Ramazan kişiye ve topluma birçok yönden şifadır. Öncelikle Ramazan bedenimize şifadır. Peygamber Efendimizin “Oruç tutun sıhhat bulun” hadisi şerifinde de belirtildiği gibi oruç, insan bedeni için son derece faydalı bir ibadettir. Yıl boyunca çalışan mide ve sindirim sistemimize bir dinlenme imkânı vererek vücudun sağlıklı olmasına vesile olmaktadır. Birçok tıp uzmanı, orucun insan sağlığı için çok faydalı olduğunu belirtmektedir.

  Ramazan insanın maneviyatı için şifadır. Bu ay vesilesiyle insanlar manevi hayatlarını gözden geçirirler. Geçmişin muhasebesini yapıp geleceğe yön verirler. Bu ay vesilesiyle orucun sadece yeme içmeden kesilme değil, bununla birlikte tüm uzuvlarıyla haramlardan ve günahlardan uzaklaşmaya çalışırlar. Oruçla birlikte insanın maneviyatını ve sevaplarını tüketen; gıybet, dedikodu, yalan, iftira, harama bakma vb. kötü hasletlerden de uzak durmaya çalışırlar.    

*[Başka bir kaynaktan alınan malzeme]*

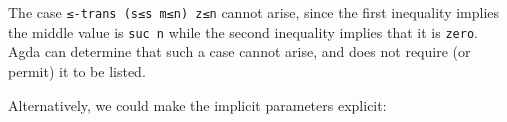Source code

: The case \texttt{≤-trans\ (s≤s\ m≤n)\ z≤n} cannot arise, since the first
inequality implies the middle value is \texttt{suc\ n} while the second
inequality implies that it is \texttt{zero}. Agda can determine that
such a case cannot arise, and does not require (or permit) it to be
listed.

Alternatively, we could make the implicit parameters explicit:

\begin{fence}
\begin{code}%
\>[0]\AgdaSpace{}%
\AgdaSymbol{:}\AgdaSpace{}%
\AgdaSpace{}%
\AgdaSymbol{(}\AgdaSpace{}%
\AgdaSpace{}%
\AgdaSpace{}%
\AgdaSymbol{:}\AgdaSpace{}%
\AgdaSymbol{)}\<%
\\
\>[0][@{}l@{\AgdaIndent{0}}]%
\>[2]\AgdaSpace{}%
\AgdaSpace{}%
\AgdaSpace{}%
\<%
\\
%
\>[2]%
\>[208I]\AgdaSpace{}%
\AgdaSpace{}%
\<%
\\
\>[.][@{}l@{}]\<[208I]%
\>[4]\AgdaComment{-----}\<%
\\
%
\>[2]\AgdaSpace{}%
\AgdaSpace{}%
\AgdaSpace{}%
\<%
\\
\>[0]\AgdaSpace{}%
%
\>[17]\AgdaSymbol{\AgdaUnderscore{}}%
\>[25]\AgdaSymbol{\AgdaUnderscore{}}%
\>[33]%
\>[43]\AgdaSymbol{\AgdaUnderscore{}}%
\>[54]\AgdaSymbol{=}%
\>[57]\<%
\\
\>[0]\AgdaSpace{}%
\AgdaSymbol{(}\AgdaSpace{}%
\AgdaSymbol{)}\AgdaSpace{}%
\AgdaSymbol{(}\AgdaSpace{}%
\AgdaSymbol{)}\AgdaSpace{}%
\AgdaSymbol{(}\AgdaSpace{}%
\AgdaSymbol{)}\AgdaSpace{}%
\AgdaSymbol{(}\AgdaSpace{}%
\AgdaSymbol{)}\AgdaSpace{}%
\AgdaSymbol{(}\AgdaSpace{}%
\AgdaSymbol{)}%
\>[54]\AgdaSymbol{=}%
\>[57]\AgdaSpace{}%
\AgdaSymbol{(}\AgdaSpace{}%
\AgdaSpace{}%
\AgdaSpace{}%
\AgdaSpace{}%
\AgdaSpace{}%
\AgdaSymbol{)}\<%
\end{code}
\end{fence}

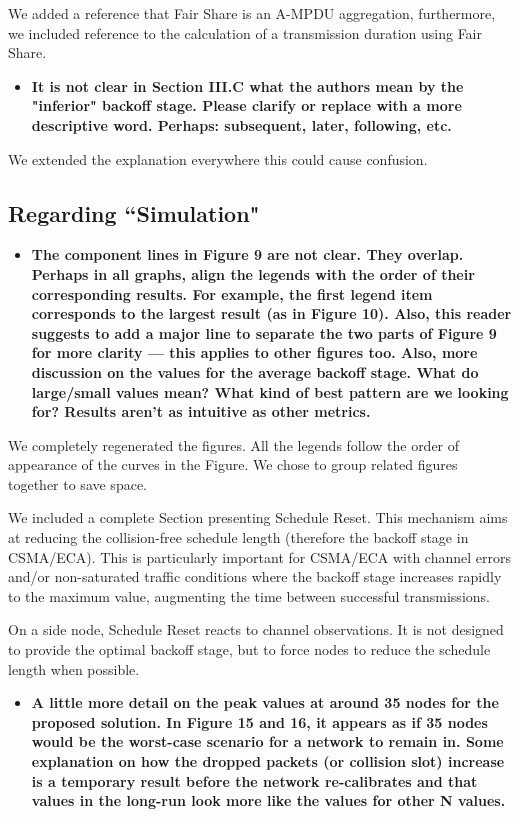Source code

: \documentclass[]{article}
\begin{document}
		We added a reference that Fair Share is an A-MPDU aggregation, furthermore, we included reference to the calculation of a transmission duration using Fair Share. 		
		
		\begin{itemize}
			\item {\bfseries It is not clear in Section III.C what the authors mean by the "inferior" backoff stage. Please clarify or replace with a more descriptive word. Perhaps: subsequent, later, following, etc.}
		\end{itemize}
		
		We extended the explanation everywhere this could cause confusion. 
		
	\subsection{Regarding ``Simulation"}
		\begin{itemize}
			\item {\bfseries The component lines in Figure 9 are not clear. They overlap. Perhaps in all graphs, align the legends with the order of their corresponding results. For example, the first legend item corresponds to the largest result (as in Figure 10). Also, this reader suggests to add a major line to separate the two parts of Figure 9 for more clarity --- this applies to other figures too. Also, more discussion on the values for the average backoff stage. What do large/small values mean? What kind of best pattern are we looking for? Results aren't as intuitive as other metrics.}
		\end{itemize}
		
		We completely regenerated the figures. All the legends follow the order of appearance of the curves in the Figure. We chose to group related figures together to save space.
		
		We included a complete Section presenting Schedule Reset. This mechanism aims at reducing the collision-free schedule length (therefore the backoff stage in CSMA/ECA). This is particularly important for CSMA/ECA with channel errors and/or non-saturated traffic conditions where the backoff stage increases rapidly to the maximum value, augmenting the time between successful transmissions.
		
		On a side node, Schedule Reset reacts to channel observations. It is not designed to provide the optimal backoff stage, but to force nodes to reduce the schedule length when possible.
		
		\begin{itemize}
			\item {\bf A little more detail on the peak values at around 35 nodes for the proposed solution. In Figure 15 and 16, it appears as if 35 nodes would be the worst-case scenario for a network to remain in. Some explanation on how the dropped packets (or collision slot) increase is a temporary result before the network re-calibrates and that values in the long-run look more like the values for other N values.}
		\end{itemize}
		
\end{document}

   Ramazan insandaki mal hırsına karşı bir şifadır. Zekât, fitre, fidye ve sadakalarla insanın mala olan düşkünlüğünü dizginler. İyiliğe, güzelliklere yönelmenin her zamankinden daha sevap olduğu bir zaman dilimi olarak ramazanda yardımlaşma, dayanışma, paylaşma ve iyilikler merhamet duygularıyla artar. Oruç vesilesiyle aç kalan insan, ihtiyaç sahibi diğer insanların halini daha iyi anlar.      

   Ramazanla özel bir bağı olan Kur’an, insanlık için şifa kaynağıdır; son ilahi kitap, insanlık için hidayet rehberi Kur’an-ı Kerim bu ayda inmeye başlamıştır. Kur’an, insanın maddi manevi hastalıklarına, dünya ve ahiret problemleri için bir şifa kaynağıdır. Bin aydan daha hayırlı olan Kadir Gecesi bu ayın içindedir.

         Ramazan, bunların dışında maddi-manevi birçok yönden insanın olgun bir kişiliğe bürünmesine vesile olan bir şifa kaynağıdır; ramazan vesilesiyle insanların takva bilinci gelişir; Allah’ın emirlerine uyup O’na itaati artar, yasaklarından sakınıp korunmaya daha fazla çalışır. Ramazan kişide Tevbe bilincini geliştirir; maddi-manevi kusurlardan arınmaya vesile olur. Oruç, şükür bilincinin gelişmesine vesile olur; insana bahşedilen nimetler için, nimeti verene şükreder, nimetlerin kadr-kıymetini bilmeye çalışır.

         Birçok derdimize ve sıkıntımıza şifa olan şu mübarek günler yüzü suyu hürmetine Rabbimiz, ülkemizi ve dünyamızı koronavirüs pandemisinden bir an önce kurtarması dualarımla…

            Ramazanımız mübarek olsun. Kalın sağlıcakla….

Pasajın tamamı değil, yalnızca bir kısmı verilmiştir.